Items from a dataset
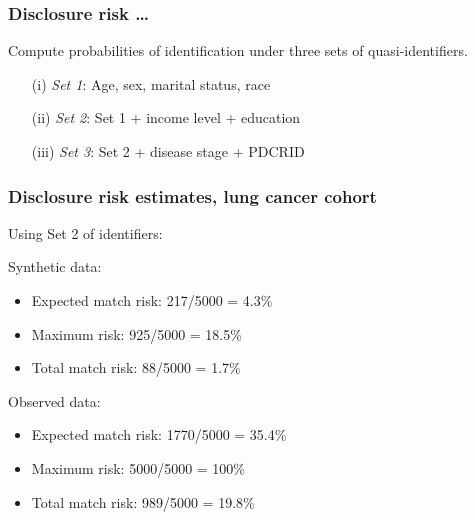 \documentclass[11pt,handout]{beamer}
\begin{document}
\begin{frame}
\frametitle{Disclosure risk \ldots}

Compute probabilities of identification under three sets of quasi-identifiers.

\vspace{0.1in}

\begin{itemize}
\item[(i)] \textit{Set 1}:  Age, sex, marital status, race

\medskip

\item[(ii)] \textit{Set 2}:  \textcolor{forest}{Set 1 + income level + education}

\medskip

\item[(iii)] \textit{Set 3}: Set 2 + disease stage +  PDCRID

\end{itemize}
 
\end{frame}

\begin{frame}
\frametitle{Disclosure risk estimates, lung cancer cohort}

Using Set 2 of identifiers:

Synthetic data:

\begin{itemize}

  \item Expected match risk: 217/5000 = 4.3\%
  
  \item Maximum risk: 925/5000 = 18.5\%
  
  \item Total match risk: 88/5000 = 1.7\%

\end{itemize}

Observed data:

\begin{itemize}

  \item Expected match risk: 1770/5000 = 35.4\%
  
  \item Maximum risk: 5000/5000 = 100\%
  
  \item Total match risk: 989/5000 = 19.8\%

\end{itemize}

\end{frame}
\end{document}
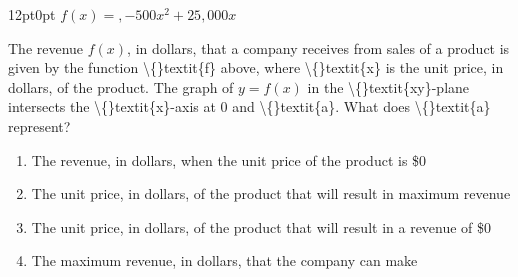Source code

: \documentclass[11pt, twocolumn]{article}
\newcounter{questionnum}
\begin{document}
\vspace{6pt}\noindent
\begin{minipage}{\columnwidth}\raggedright
\noindent{}\par\vspace{8pt}
\begin{adjustwidth}{12pt}{0pt}
$f(x) =, -500 x^{2} + 25,000 x$

The revenue $f(x)$, in dollars, that a company receives from sales of a product is given by the function \textbackslash\{\}textit\{f\} above, where \textbackslash\{\}textit\{x\} is the unit price, in dollars, of the product. The graph of $y = f(x)$ in the \textbackslash\{\}textit\{xy\}-plane intersects the \textbackslash\{\}textit\{x\}-axis at 0 and \textbackslash\{\}textit\{a\}. What does \textbackslash\{\}textit\{a\} represent?
\begin{enumerate}[label=\Alph*),leftmargin=18pt,topsep=3pt,itemsep=2pt]
  \item The revenue, in dollars, when the unit price of the product is \$0
  \item The unit price, in dollars, of the product that will result in maximum revenue
  \item The unit price, in dollars, of the product that will result in a revenue of \$0
  \item The maximum revenue, in dollars, that the company can make
\end{enumerate}
\end{adjustwidth}
\end{minipage}\par
\end{document}
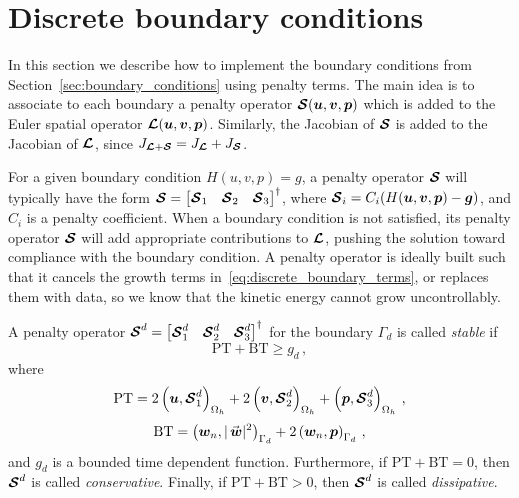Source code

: \section{Discrete boundary conditions}%
\label{sec:discrete_boundary_conditions}
In this section we describe how to implement the boundary conditions from Section~\ref{sec:boundary_conditions} using penalty terms. The main idea is to associate to each boundary a penalty operator $\bm{\mathcal{S}}(\bm{u}, \bm{v}, \bm{p})$ which is added to the Euler spatial operator $\bm{\mathcal{L}}(\bm{u}, \bm{v}, \bm{p})$. Similarly, the Jacobian of $\bm{\mathcal{S}}$ is added to the Jacobian of $\bm{\mathcal{L}}$, since $J_{\bm{\mathcal{L}}+\bm{\mathcal{S}}} = J_{\bm{\mathcal{L}}} + J_{\bm{\mathcal{S}}}$.

For a given boundary condition $H(u,v,p) = g$, a penalty operator $\bm{\mathcal{S}}$ will typically have the form
$
  \bm{\mathcal{S}} =
  \begin{bmatrix}
    \bm{\mathcal{S}}_1 & \bm{\mathcal{S}}_2 & \bm{\mathcal{S}}_3
  \end{bmatrix}^\dagger
$,
where
$
  \bm{\mathcal{S}}_i = C_i (H(\bm{u}, \bm{v}, \bm{p}) - \bm{g})
$,
and $C_i$ is a penalty coefficient. When a boundary condition is not satisfied, its penalty operator $\bm{\mathcal{S}}$ will add appropriate contributions to $\bm{\mathcal{L}}$, pushing the solution toward compliance with the boundary condition. A penalty operator is ideally built such that it cancels the growth terms in~\eqref{eq:discrete_boundary_terms}, or replaces them with data, so we know that the kinetic energy cannot grow uncontrollably.

\begin{definition}\label{def:stable_penalty}
  A penalty operator
  $
    \bm{\mathcal{S}}^d =
    \begin{bmatrix}
      \bm{\mathcal{S}}^d_1 & \bm{\mathcal{S}}^d_2 & \bm{\mathcal{S}}^d_3
    \end{bmatrix}^\dagger
  $
  for the boundary $\Gamma_d$ is called \emph{stable} if
  \begin{equation*}
    \text{PT} + \text{BT} \geq g_d \,,
  \end{equation*}
  where
  \begin{equation*}
    \text{PT} = 2\left(\bm{u}, \bm{\mathcal{S}}^d_1\right)_{\Omega_h} + 2\left(\bm{v}, \bm{\mathcal{S}}^d_2\right)_{\Omega_h} + \left(\bm{p}, \bm{\mathcal{S}}^d_3\right)_{\Omega_h} \,,
  \end{equation*}
  \begin{equation*}
    \text{BT} = \ipbn{\wnn}{|\wn|^2} + 2\ipbn{\wnn}{\pn} \,,
  \end{equation*}
  and $g_d$ is a bounded time dependent function. Furthermore, if $\text{PT} + \text{BT} = 0$, then $\bm{\mathcal{S}}^d$ is called \emph{conservative}. Finally, if $\text{PT} + \text{BT} > 0$, then $\bm{\mathcal{S}}^d$ is called \emph{dissipative}.
\end{definition}

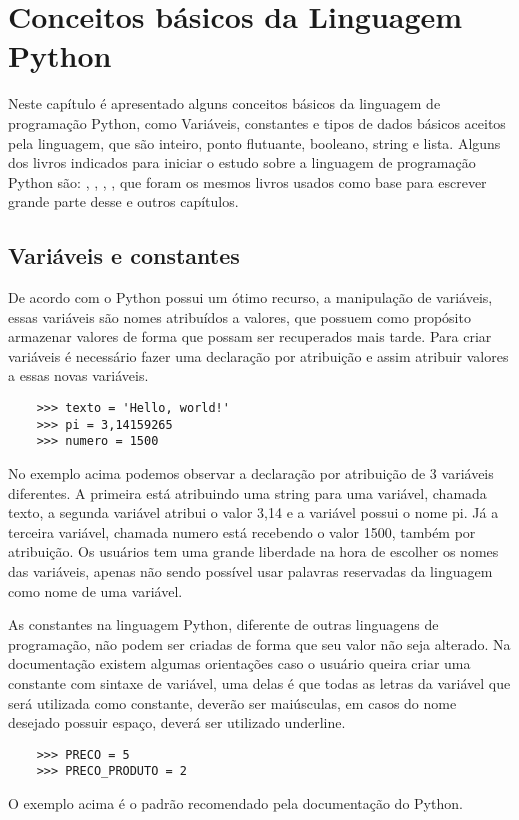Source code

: 

\chapter{ Conceitos básicos da Linguagem Python}

Neste capítulo é apresentado alguns conceitos básicos da linguagem de programação Python, como Variáveis, constantes e tipos de dados básicos aceitos pela linguagem, que são inteiro, ponto flutuante, booleano, string e lista. Alguns dos livros indicados para iniciar o estudo sobre a linguagem de programação Python são:  \cite{Lutz2007}, \cite{Perkovic2016}, \cite{Severance2016}, \cite{Borges2014}, que foram os mesmos livros usados como base para escrever grande parte desse e outros capítulos.

    \section{Variáveis e constantes}
	De acordo com \cite{Severance2016} o Python possui um ótimo recurso, a manipulação de variáveis, essas variáveis são nomes atribuídos a valores, que possuem como propósito armazenar valores de forma que possam ser recuperados mais tarde. 
	Para criar variáveis é necessário fazer uma declaração por atribuição e assim atribuir valores a essas novas variáveis. 
	\begin{lstlisting}
	>>> texto = 'Hello, world!'
	>>> pi = 3,14159265
	>>> numero = 1500
	\end{lstlisting}
	No exemplo acima podemos observar a declaração por atribuição de 3 variáveis diferentes. A primeira está atribuindo uma string para uma variável, chamada texto, a segunda variável atribui o valor 3,14 e a variável possui o nome pi. Já a terceira variável, chamada numero está recebendo o valor 1500, também por atribuição. Os usuários tem uma grande liberdade na hora de escolher os nomes das variáveis, apenas não sendo possível usar palavras reservadas da linguagem como nome de uma variável.
	
	As constantes na linguagem Python, diferente de outras linguagens de programação, não podem ser criadas de forma que seu valor não seja alterado. Na documentação existem algumas orientações caso o usuário queira criar uma constante com sintaxe de variável, uma delas é que todas as letras da variável que será utilizada como constante, deverão ser maiúsculas, em casos do nome desejado possuir espaço, deverá ser utilizado underline.
	\begin{lstlisting}
	>>> PRECO = 5
	>>> PRECO_PRODUTO = 2
	\end{lstlisting}
	O exemplo acima é o padrão recomendado pela documentação do Python.

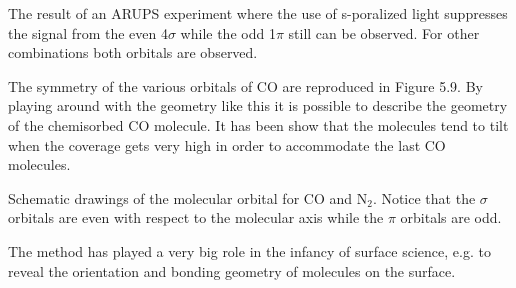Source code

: \vspace*{11cm}

            The result of an ARUPS experiment where the use of s-poralized light suppresses the signal from the even 4$\sigma$ while the odd 1$\pi$ still can be observed. For other combinations both orbitals are observed.

\vspace{1cm}

The symmetry of the various orbitals of CO are reproduced in Figure 5.9. By playing around with the geometry like this it is possible to describe the geometry of the chemisorbed CO molecule. It has been show that the molecules tend to tilt when the coverage gets very high in order to accommodate the last CO molecules.

\vspace*{11cm}

            Schematic drawings of the molecular orbital for CO and N$_{2}$. Notice that the $\sigma$ orbitals are even with respect to the molecular axis while the $\pi$ orbitals are odd.

\vspace{1cm}

The method has played a very big role in the infancy of surface science, e.g. to reveal the orientation and bonding geometry of molecules on the surface.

→ Task instructions
The required result is an exact copy of the lines from the line containing "PRECO_PRODUTO = 2" through the end of the entries, with every picture left out.

→ Reply
	>>> PRECO_PRODUTO = 2
	\end{lstlisting}
	O exemplo acima é o padrão recomendado pela documentação do Python.

Source code

: \vspace*{11cm}

            The result of an ARUPS experiment where the use of s-poralized light suppresses the signal from the even 4$\sigma$ while the odd 1$\pi$ still can be observed. For other combinations both orbitals are observed.

\vspace{1cm}

The symmetry of the various orbitals of CO are reproduced in Figure 5.9. By playing around with the geometry like this it is possible to describe the geometry of the chemisorbed CO molecule. It has been show that the molecules tend to tilt when the coverage gets very high in order to accommodate the last CO molecules.

\vspace*{11cm}

            Schematic drawings of the molecular orbital for CO and N$_{2}$. Notice that the $\sigma$ orbitals are even with respect to the molecular axis while the $\pi$ orbitals are odd.

\vspace{1cm}

The method has played a very big role in the infancy of surface science, e.g. to reveal the orientation and bonding geometry of molecules on the surface.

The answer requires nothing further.